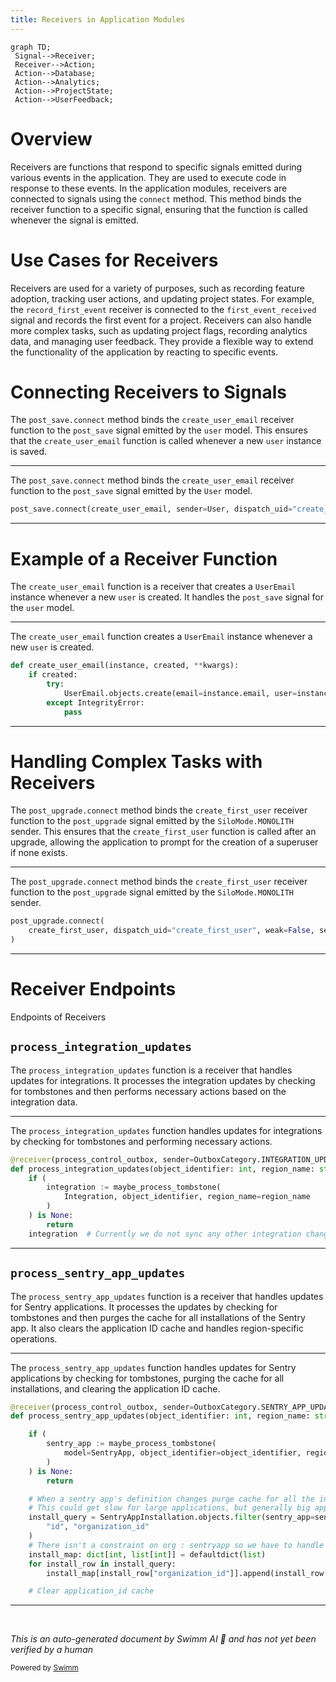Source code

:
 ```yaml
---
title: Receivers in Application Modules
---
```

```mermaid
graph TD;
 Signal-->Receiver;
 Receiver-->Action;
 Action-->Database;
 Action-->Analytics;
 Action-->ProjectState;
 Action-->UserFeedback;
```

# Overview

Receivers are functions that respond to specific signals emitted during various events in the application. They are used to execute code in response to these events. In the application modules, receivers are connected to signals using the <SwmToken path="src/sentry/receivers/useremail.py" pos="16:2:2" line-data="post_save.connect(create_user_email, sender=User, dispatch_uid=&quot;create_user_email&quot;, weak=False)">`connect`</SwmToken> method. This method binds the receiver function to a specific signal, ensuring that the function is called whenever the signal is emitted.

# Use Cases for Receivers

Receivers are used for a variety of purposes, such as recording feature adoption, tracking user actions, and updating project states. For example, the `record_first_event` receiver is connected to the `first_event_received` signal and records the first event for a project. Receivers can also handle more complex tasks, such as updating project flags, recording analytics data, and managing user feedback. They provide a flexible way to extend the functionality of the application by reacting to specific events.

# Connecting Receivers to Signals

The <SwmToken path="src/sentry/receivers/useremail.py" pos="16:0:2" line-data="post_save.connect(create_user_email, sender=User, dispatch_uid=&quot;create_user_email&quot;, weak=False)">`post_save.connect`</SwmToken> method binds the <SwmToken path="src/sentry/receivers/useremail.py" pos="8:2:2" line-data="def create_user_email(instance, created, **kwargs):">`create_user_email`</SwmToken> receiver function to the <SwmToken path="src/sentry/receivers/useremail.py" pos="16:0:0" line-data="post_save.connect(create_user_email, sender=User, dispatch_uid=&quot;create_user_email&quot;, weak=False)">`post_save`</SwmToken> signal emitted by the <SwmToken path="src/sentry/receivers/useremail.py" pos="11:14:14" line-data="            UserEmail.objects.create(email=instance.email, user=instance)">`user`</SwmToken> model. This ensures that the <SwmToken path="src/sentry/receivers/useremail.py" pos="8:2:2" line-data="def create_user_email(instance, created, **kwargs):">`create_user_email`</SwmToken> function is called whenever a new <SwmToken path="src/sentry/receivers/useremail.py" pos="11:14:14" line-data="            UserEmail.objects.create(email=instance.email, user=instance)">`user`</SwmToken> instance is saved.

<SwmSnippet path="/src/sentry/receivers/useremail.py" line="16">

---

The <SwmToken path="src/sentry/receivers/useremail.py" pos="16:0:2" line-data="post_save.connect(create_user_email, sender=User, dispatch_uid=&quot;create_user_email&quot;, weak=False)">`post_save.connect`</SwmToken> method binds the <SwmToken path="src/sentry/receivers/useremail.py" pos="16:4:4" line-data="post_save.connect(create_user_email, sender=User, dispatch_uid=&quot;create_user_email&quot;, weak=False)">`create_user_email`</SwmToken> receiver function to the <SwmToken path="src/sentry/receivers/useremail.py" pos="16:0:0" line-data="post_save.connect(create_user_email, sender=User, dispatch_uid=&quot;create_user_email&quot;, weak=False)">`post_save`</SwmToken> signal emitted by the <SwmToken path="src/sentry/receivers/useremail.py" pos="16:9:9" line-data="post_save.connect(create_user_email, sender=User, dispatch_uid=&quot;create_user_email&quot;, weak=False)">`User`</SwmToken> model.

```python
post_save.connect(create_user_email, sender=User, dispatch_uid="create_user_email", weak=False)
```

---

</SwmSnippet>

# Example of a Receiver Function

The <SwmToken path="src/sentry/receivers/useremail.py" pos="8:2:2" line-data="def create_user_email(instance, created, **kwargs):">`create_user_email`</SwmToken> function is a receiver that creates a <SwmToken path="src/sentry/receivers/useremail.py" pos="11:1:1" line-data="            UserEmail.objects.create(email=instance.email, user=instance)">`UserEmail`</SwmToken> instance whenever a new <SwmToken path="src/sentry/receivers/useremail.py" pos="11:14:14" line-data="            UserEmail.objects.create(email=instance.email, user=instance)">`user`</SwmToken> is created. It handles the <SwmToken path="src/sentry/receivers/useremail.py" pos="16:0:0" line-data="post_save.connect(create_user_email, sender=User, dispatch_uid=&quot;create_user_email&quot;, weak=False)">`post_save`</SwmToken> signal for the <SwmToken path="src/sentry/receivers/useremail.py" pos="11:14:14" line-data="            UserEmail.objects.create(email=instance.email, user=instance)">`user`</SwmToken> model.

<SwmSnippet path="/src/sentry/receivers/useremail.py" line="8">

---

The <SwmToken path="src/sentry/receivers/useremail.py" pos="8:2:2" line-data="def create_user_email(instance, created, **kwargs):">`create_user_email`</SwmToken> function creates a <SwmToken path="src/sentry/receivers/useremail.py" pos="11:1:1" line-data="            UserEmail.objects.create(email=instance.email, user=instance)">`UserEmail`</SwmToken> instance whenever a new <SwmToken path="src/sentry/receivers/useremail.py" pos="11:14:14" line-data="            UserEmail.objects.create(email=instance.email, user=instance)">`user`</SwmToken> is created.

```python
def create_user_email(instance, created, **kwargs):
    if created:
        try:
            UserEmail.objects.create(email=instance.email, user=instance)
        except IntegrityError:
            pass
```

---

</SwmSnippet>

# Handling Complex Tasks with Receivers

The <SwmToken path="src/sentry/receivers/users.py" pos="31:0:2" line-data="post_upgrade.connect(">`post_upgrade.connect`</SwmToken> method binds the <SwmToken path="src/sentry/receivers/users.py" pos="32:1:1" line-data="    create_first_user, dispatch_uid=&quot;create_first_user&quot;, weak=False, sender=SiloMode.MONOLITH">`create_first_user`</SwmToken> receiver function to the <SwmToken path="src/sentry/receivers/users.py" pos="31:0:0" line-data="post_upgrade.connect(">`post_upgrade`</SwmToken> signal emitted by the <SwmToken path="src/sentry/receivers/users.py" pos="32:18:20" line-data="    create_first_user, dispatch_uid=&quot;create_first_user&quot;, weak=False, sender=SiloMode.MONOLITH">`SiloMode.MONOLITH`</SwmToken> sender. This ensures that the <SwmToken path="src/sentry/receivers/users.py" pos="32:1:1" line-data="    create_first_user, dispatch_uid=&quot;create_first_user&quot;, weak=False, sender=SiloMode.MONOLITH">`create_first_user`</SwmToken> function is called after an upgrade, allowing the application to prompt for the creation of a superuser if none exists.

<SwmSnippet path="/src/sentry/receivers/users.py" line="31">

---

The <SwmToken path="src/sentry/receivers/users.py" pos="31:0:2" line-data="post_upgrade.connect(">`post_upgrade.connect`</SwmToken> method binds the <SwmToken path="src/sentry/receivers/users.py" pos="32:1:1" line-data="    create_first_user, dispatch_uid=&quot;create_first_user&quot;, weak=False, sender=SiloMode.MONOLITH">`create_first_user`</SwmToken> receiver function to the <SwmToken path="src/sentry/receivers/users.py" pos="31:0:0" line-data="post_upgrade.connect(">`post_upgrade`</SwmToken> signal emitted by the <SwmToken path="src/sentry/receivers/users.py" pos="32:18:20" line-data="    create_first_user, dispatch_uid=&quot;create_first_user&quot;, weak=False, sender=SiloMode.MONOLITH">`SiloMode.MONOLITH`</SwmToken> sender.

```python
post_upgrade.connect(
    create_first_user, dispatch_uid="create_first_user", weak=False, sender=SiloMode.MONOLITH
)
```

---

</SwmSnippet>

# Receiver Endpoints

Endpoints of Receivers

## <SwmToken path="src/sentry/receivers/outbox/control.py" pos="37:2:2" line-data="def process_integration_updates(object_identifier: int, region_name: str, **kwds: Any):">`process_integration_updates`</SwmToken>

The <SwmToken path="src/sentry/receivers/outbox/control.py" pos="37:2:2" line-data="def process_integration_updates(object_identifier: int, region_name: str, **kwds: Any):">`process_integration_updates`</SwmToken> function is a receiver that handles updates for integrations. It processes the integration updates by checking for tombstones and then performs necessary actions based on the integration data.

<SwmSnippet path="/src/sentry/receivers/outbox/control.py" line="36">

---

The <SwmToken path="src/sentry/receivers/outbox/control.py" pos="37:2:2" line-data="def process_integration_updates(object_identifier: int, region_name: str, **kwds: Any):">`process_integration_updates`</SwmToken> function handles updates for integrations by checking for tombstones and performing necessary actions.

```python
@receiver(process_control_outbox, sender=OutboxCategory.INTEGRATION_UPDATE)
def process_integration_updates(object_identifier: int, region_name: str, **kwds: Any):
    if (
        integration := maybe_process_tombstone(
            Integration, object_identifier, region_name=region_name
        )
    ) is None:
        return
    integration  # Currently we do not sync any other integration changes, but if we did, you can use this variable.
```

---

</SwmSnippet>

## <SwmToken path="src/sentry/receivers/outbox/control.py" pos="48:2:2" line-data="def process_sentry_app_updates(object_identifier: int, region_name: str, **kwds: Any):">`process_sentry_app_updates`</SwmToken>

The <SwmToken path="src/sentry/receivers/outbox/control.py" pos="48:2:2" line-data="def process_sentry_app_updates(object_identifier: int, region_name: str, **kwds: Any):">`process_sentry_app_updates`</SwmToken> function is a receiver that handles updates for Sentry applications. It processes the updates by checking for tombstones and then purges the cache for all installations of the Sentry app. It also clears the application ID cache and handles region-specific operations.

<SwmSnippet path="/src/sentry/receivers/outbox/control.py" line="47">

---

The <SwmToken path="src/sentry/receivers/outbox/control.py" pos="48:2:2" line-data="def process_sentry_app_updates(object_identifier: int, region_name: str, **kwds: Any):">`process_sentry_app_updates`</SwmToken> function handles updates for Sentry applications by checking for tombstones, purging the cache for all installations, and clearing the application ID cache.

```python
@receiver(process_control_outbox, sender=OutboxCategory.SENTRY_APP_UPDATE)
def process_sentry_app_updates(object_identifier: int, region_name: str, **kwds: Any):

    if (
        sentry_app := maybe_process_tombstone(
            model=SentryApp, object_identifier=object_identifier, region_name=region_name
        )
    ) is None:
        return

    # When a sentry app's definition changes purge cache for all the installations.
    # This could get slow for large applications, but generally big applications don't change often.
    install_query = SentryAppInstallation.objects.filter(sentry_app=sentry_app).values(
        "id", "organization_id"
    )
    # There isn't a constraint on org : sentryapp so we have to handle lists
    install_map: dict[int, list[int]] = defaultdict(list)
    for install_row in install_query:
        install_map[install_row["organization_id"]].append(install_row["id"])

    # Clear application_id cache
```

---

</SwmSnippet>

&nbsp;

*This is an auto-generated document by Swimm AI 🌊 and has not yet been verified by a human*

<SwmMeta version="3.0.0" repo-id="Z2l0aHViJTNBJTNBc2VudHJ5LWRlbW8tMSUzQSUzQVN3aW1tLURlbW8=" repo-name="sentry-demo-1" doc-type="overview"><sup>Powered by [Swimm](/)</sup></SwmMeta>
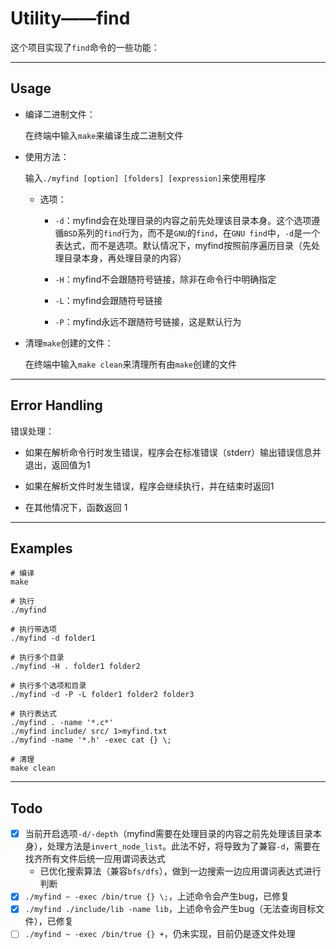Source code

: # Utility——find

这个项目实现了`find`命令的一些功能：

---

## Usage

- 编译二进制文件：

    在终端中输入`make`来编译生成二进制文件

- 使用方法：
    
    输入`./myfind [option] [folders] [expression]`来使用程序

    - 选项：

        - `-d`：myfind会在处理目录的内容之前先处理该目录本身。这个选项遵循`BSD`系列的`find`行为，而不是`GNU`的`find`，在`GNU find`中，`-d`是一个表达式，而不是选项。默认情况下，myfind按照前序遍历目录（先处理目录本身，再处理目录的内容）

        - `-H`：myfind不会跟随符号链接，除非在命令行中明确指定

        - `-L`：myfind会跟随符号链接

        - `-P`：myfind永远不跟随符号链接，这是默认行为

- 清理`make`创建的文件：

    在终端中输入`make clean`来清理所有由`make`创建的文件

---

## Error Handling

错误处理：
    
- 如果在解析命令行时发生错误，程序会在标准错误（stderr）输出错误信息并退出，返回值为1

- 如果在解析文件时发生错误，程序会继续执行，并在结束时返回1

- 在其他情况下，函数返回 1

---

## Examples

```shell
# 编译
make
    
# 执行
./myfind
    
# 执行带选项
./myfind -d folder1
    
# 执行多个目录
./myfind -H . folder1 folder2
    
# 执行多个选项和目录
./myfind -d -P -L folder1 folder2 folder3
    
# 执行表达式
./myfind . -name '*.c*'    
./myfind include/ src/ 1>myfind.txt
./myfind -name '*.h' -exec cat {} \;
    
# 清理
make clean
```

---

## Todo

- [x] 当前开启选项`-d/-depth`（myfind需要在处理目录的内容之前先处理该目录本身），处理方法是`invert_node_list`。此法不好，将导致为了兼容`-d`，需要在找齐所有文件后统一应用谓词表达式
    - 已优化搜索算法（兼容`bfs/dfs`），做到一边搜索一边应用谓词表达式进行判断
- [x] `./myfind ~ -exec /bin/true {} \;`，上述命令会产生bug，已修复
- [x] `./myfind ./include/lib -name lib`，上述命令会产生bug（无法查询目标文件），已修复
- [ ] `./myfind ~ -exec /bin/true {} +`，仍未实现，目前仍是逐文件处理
***
__What you need to do__
Determine, please, how many lines hold "OutboxCategory" in the records, and give that number by itself.

__Response area__
2